··· Supplied material ···

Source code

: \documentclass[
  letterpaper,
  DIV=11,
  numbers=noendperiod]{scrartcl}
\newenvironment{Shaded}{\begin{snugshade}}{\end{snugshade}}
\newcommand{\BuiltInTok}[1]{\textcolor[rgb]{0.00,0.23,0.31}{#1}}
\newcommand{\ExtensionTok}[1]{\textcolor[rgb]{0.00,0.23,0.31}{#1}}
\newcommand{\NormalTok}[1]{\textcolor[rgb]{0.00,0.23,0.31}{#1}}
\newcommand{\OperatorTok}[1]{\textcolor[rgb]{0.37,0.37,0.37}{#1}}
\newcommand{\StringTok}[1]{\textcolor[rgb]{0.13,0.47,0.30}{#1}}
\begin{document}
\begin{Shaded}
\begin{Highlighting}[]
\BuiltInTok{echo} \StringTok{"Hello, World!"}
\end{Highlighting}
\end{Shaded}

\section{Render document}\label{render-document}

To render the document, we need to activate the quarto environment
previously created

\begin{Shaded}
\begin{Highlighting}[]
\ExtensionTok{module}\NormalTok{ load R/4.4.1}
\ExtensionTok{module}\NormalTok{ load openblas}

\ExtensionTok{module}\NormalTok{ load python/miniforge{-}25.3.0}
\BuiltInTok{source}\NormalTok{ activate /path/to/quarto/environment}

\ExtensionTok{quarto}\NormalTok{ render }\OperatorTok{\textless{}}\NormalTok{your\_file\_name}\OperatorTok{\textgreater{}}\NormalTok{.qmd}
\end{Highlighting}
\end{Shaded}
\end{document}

···

_Exercise prompt_: Your answer should be the listing itself, repeated exactly.

_Task response_:
Source code

: \documentclass[
  letterpaper,
  DIV=11,
  numbers=noendperiod]{scrartcl}
\newenvironment{Shaded}{\begin{snugshade}}{\end{snugshade}}
\newcommand{\BuiltInTok}[1]{\textcolor[rgb]{0.00,0.23,0.31}{#1}}
\newcommand{\ExtensionTok}[1]{\textcolor[rgb]{0.00,0.23,0.31}{#1}}
\newcommand{\NormalTok}[1]{\textcolor[rgb]{0.00,0.23,0.31}{#1}}
\newcommand{\OperatorTok}[1]{\textcolor[rgb]{0.37,0.37,0.37}{#1}}
\newcommand{\StringTok}[1]{\textcolor[rgb]{0.13,0.47,0.30}{#1}}
\begin{document}
\begin{Shaded}
\begin{Highlighting}[]
\BuiltInTok{echo} \StringTok{"Hello, World!"}
\end{Highlighting}
\end{Shaded}

\section{Render document}\label{render-document}

To render the document, we need to activate the quarto environment
previously created

\begin{Shaded}
\begin{Highlighting}[]
\ExtensionTok{module}\NormalTok{ load R/4.4.1}
\ExtensionTok{module}\NormalTok{ load openblas}

\ExtensionTok{module}\NormalTok{ load python/miniforge{-}25.3.0}
\BuiltInTok{source}\NormalTok{ activate /path/to/quarto/environment}

\ExtensionTok{quarto}\NormalTok{ render }\OperatorTok{\textless{}}\NormalTok{your\_file\_name}\OperatorTok{\textgreater{}}\NormalTok{.qmd}
\end{Highlighting}
\end{Shaded}
\end{document}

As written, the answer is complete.